(INPUT FOR THIS TASK Opens)

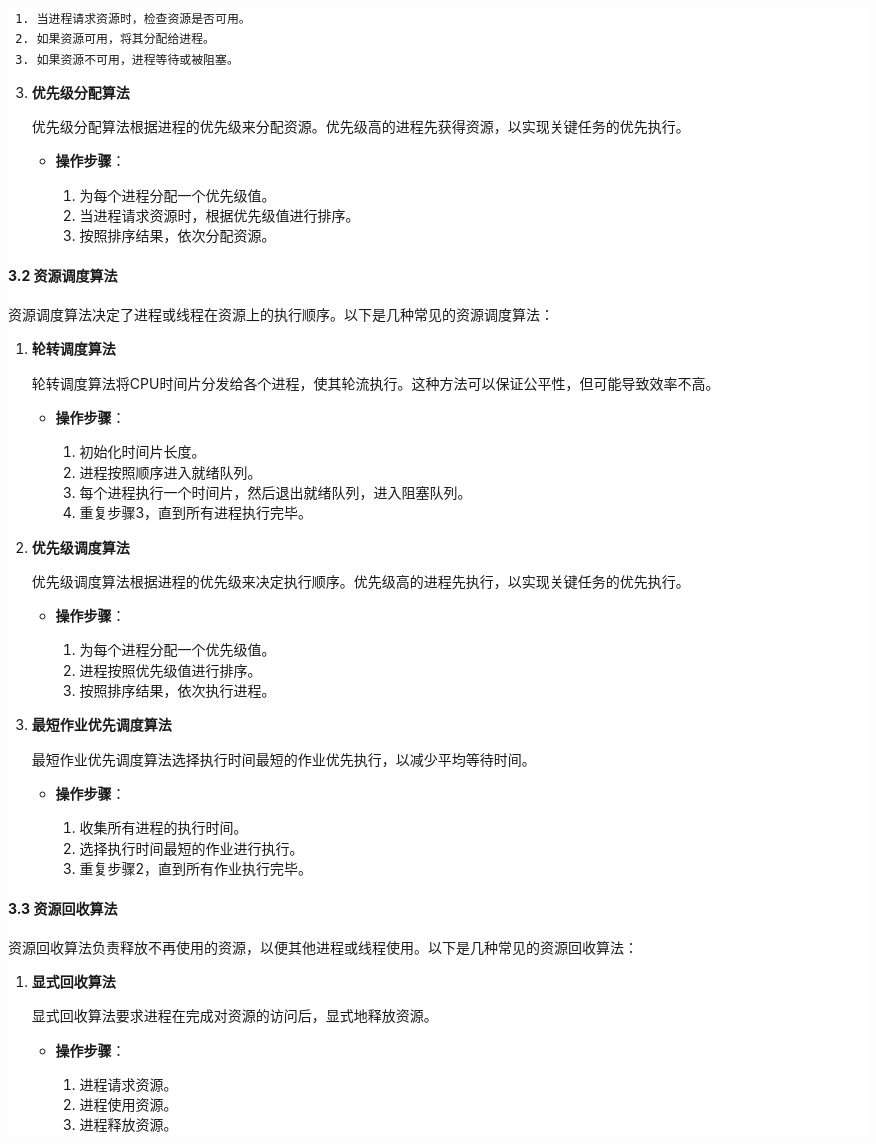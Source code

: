      1. 当进程请求资源时，检查资源是否可用。
     2. 如果资源可用，将其分配给进程。
     3. 如果资源不可用，进程等待或被阻塞。

3. **优先级分配算法**

   优先级分配算法根据进程的优先级来分配资源。优先级高的进程先获得资源，以实现关键任务的优先执行。

   - **操作步骤**：

     1. 为每个进程分配一个优先级值。
     2. 当进程请求资源时，根据优先级值进行排序。
     3. 按照排序结果，依次分配资源。

#### 3.2 资源调度算法

资源调度算法决定了进程或线程在资源上的执行顺序。以下是几种常见的资源调度算法：

1. **轮转调度算法**

   轮转调度算法将CPU时间片分发给各个进程，使其轮流执行。这种方法可以保证公平性，但可能导致效率不高。

   - **操作步骤**：

     1. 初始化时间片长度。
     2. 进程按照顺序进入就绪队列。
     3. 每个进程执行一个时间片，然后退出就绪队列，进入阻塞队列。
     4. 重复步骤3，直到所有进程执行完毕。

2. **优先级调度算法**

   优先级调度算法根据进程的优先级来决定执行顺序。优先级高的进程先执行，以实现关键任务的优先执行。

   - **操作步骤**：

     1. 为每个进程分配一个优先级值。
     2. 进程按照优先级值进行排序。
     3. 按照排序结果，依次执行进程。

3. **最短作业优先调度算法**

   最短作业优先调度算法选择执行时间最短的作业优先执行，以减少平均等待时间。

   - **操作步骤**：

     1. 收集所有进程的执行时间。
     2. 选择执行时间最短的作业进行执行。
     3. 重复步骤2，直到所有作业执行完毕。

#### 3.3 资源回收算法

资源回收算法负责释放不再使用的资源，以便其他进程或线程使用。以下是几种常见的资源回收算法：

1. **显式回收算法**

   显式回收算法要求进程在完成对资源的访问后，显式地释放资源。

   - **操作步骤**：

     1. 进程请求资源。
     2. 进程使用资源。
     3. 进程释放资源。
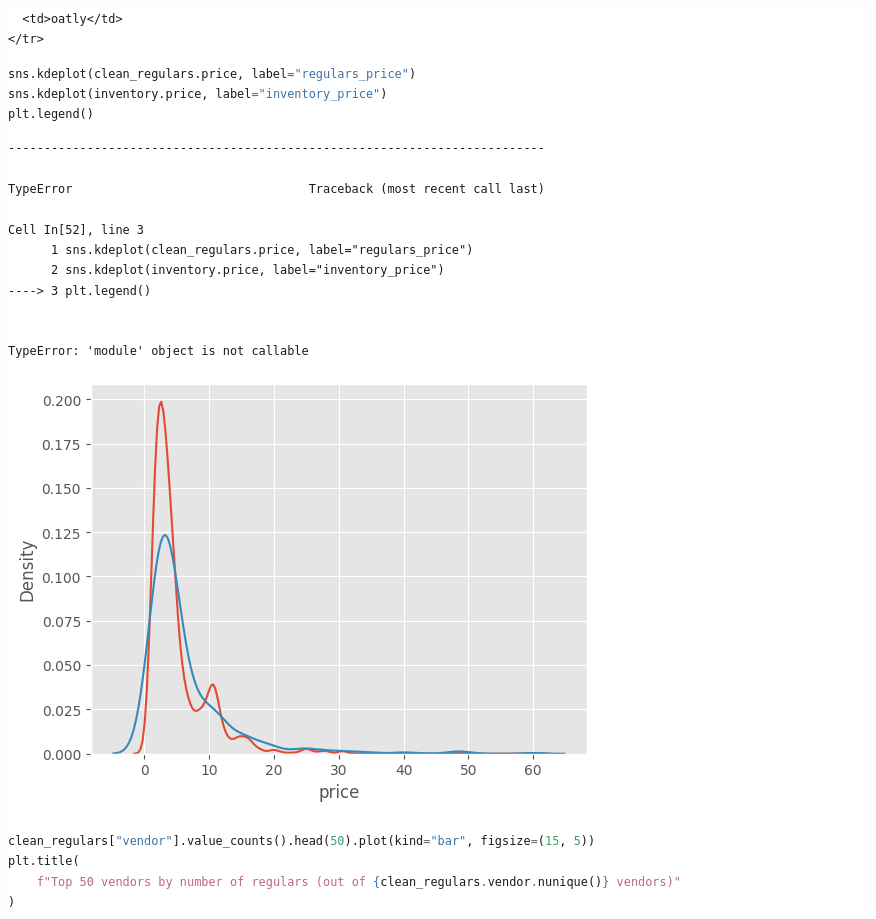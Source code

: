       <td>oatly</td>
    </tr>
  </tbody>
</table>
</div>




```python
sns.kdeplot(clean_regulars.price, label="regulars_price")
sns.kdeplot(inventory.price, label="inventory_price")
plt.legend()
```


    ---------------------------------------------------------------------------

    TypeError                                 Traceback (most recent call last)

    Cell In[52], line 3
          1 sns.kdeplot(clean_regulars.price, label="regulars_price")
          2 sns.kdeplot(inventory.price, label="inventory_price")
    ----> 3 plt.legend()
    

    TypeError: 'module' object is not callable



    
![png](codigo_files/codigo_46_1.png)
    



```python
clean_regulars["vendor"].value_counts().head(50).plot(kind="bar", figsize=(15, 5))
plt.title(
    f"Top 50 vendors by number of regulars (out of {clean_regulars.vendor.nunique()} vendors)"
)

```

(INPUT FOR THIS TASK Closes)

THE TASK » Your answer should be the exact lines above from the one containing "资源调度算法决定了进程或线程在资源上的执行顺序。以下是几种常见的资源调度算法：" through the one containing "TypeError: 'module' object", with both end lines kept and the pictures removed, please.

PROBLEM SOLUTION »
资源调度算法决定了进程或线程在资源上的执行顺序。以下是几种常见的资源调度算法：

1. **轮转调度算法**

   轮转调度算法将CPU时间片分发给各个进程，使其轮流执行。这种方法可以保证公平性，但可能导致效率不高。

   - **操作步骤**：

     1. 初始化时间片长度。
     2. 进程按照顺序进入就绪队列。
     3. 每个进程执行一个时间片，然后退出就绪队列，进入阻塞队列。
     4. 重复步骤3，直到所有进程执行完毕。

2. **优先级调度算法**

   优先级调度算法根据进程的优先级来决定执行顺序。优先级高的进程先执行，以实现关键任务的优先执行。

   - **操作步骤**：

     1. 为每个进程分配一个优先级值。
     2. 进程按照优先级值进行排序。
     3. 按照排序结果，依次执行进程。

3. **最短作业优先调度算法**

   最短作业优先调度算法选择执行时间最短的作业优先执行，以减少平均等待时间。

   - **操作步骤**：

     1. 收集所有进程的执行时间。
     2. 选择执行时间最短的作业进行执行。
     3. 重复步骤2，直到所有作业执行完毕。

#### 3.3 资源回收算法

资源回收算法负责释放不再使用的资源，以便其他进程或线程使用。以下是几种常见的资源回收算法：

1. **显式回收算法**

   显式回收算法要求进程在完成对资源的访问后，显式地释放资源。

   - **操作步骤**：

     1. 进程请求资源。
     2. 进程使用资源。
     3. 进程释放资源。
Source code

:       <td>oatly</td>
    </tr>
  </tbody>
</table>
</div>




```python
sns.kdeplot(clean_regulars.price, label="regulars_price")
sns.kdeplot(inventory.price, label="inventory_price")
plt.legend()
```


    ---------------------------------------------------------------------------

    TypeError                                 Traceback (most recent call last)

    Cell In[52], line 3
          1 sns.kdeplot(clean_regulars.price, label="regulars_price")
          2 sns.kdeplot(inventory.price, label="inventory_price")
    ----> 3 plt.legend()
    

    TypeError: 'module' object is not callable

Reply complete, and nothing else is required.